Priority overload is one of the biggest derailers of team success. There are too many external stakeholders now – with competing needs and misaligned goals – taking up an employee’s bandwidth. 49% of employees are feeling the pressure of priority overload.
There are benefits to our hyper-connected world. Working together allows employees to learn from each other, creates an open space for ideas by removing pressures of vertical hierarchy, and connects remote workers. But there are also unforeseen consequences. When collaboration is used irresponsibly employees can be taxed, overwhelmed, and burned out.
To solve for collaboration and priority overload, companies first need to address the issues within an organization. Here are some signs your organization is experiencing collaboration and priority overload and how to address it.
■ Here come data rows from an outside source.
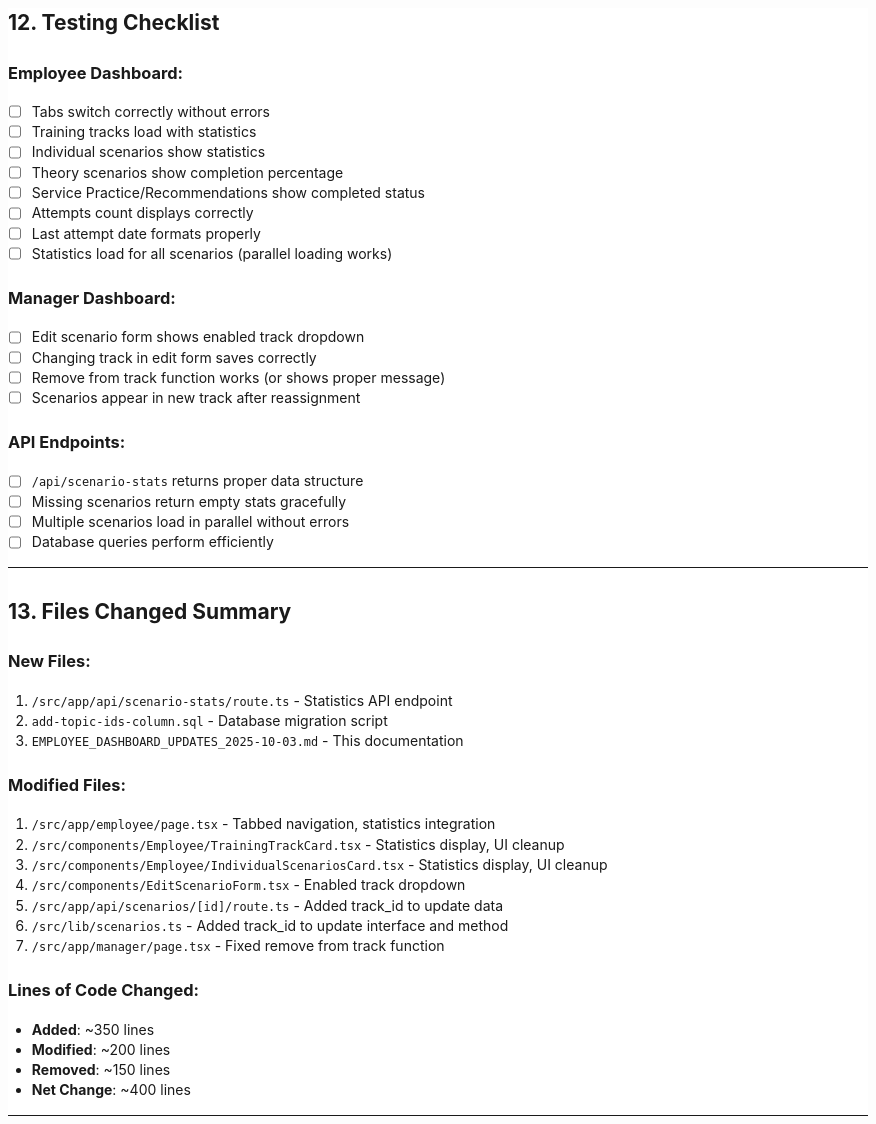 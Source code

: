 ## 12. Testing Checklist

### **Employee Dashboard**:
- [ ] Tabs switch correctly without errors
- [ ] Training tracks load with statistics
- [ ] Individual scenarios show statistics
- [ ] Theory scenarios show completion percentage
- [ ] Service Practice/Recommendations show completed status
- [ ] Attempts count displays correctly
- [ ] Last attempt date formats properly
- [ ] Statistics load for all scenarios (parallel loading works)

### **Manager Dashboard**:
- [ ] Edit scenario form shows enabled track dropdown
- [ ] Changing track in edit form saves correctly
- [ ] Remove from track function works (or shows proper message)
- [ ] Scenarios appear in new track after reassignment

### **API Endpoints**:
- [ ] `/api/scenario-stats` returns proper data structure
- [ ] Missing scenarios return empty stats gracefully
- [ ] Multiple scenarios load in parallel without errors
- [ ] Database queries perform efficiently

---

## 13. Files Changed Summary

### **New Files**:
1. `/src/app/api/scenario-stats/route.ts` - Statistics API endpoint
2. `add-topic-ids-column.sql` - Database migration script
3. `EMPLOYEE_DASHBOARD_UPDATES_2025-10-03.md` - This documentation

### **Modified Files**:
1. `/src/app/employee/page.tsx` - Tabbed navigation, statistics integration
2. `/src/components/Employee/TrainingTrackCard.tsx` - Statistics display, UI cleanup
3. `/src/components/Employee/IndividualScenariosCard.tsx` - Statistics display, UI cleanup
4. `/src/components/EditScenarioForm.tsx` - Enabled track dropdown
5. `/src/app/api/scenarios/[id]/route.ts` - Added track_id to update data
6. `/src/lib/scenarios.ts` - Added track_id to update interface and method
7. `/src/app/manager/page.tsx` - Fixed remove from track function

### **Lines of Code Changed**:
- **Added**: ~350 lines
- **Modified**: ~200 lines
- **Removed**: ~150 lines
- **Net Change**: ~400 lines

---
Signs of collaboration and priority overloads
- Packed employee schedules
If you think your calendar is packed, it probably is. Schedules can be a direct indicator whether your team is headed toward collaboration overload – or is already there. Take some time to look at your calendar and your teams’ schedules to see if there are too many meetings and whether they are all critical and whether everyone needs to be there.
Too many decision makers can slow down any growing organization. Naturally, as companies expand to new regions and add new products there are more departments and more leaders involved. But keeping too many decision makers in the process leads to more time in meetings and chat apps and reading emails. Organizations have to decide who can be freed from certain decisions to work on other priorities.
- Burned out team
It would be great if all employees looked forward to meetings but that’s not realistic. A regularly enthusiastic team is unexpected but an unenthusiastic team is a red flag. Managers need to have emotional radar – paying close attention to checked out or irritated employees. If managers notice tension surfacing during meetings, they need to find the cause and do their best to address it.
Leadership should pay close attention to burnout. The term is becoming ubiquitous. It feels like everyone is using it and claiming everything is now a source for burnout. That may be the sentiment but doesn’t take away from the reality that many people feel like they are being pushed to their breaking point. Stressors can range from health and world concerns to personal lives, or work lives. There’s no way an organization can fully resolve what keeps people up at night – but making sure each meeting is of utmost significance can help.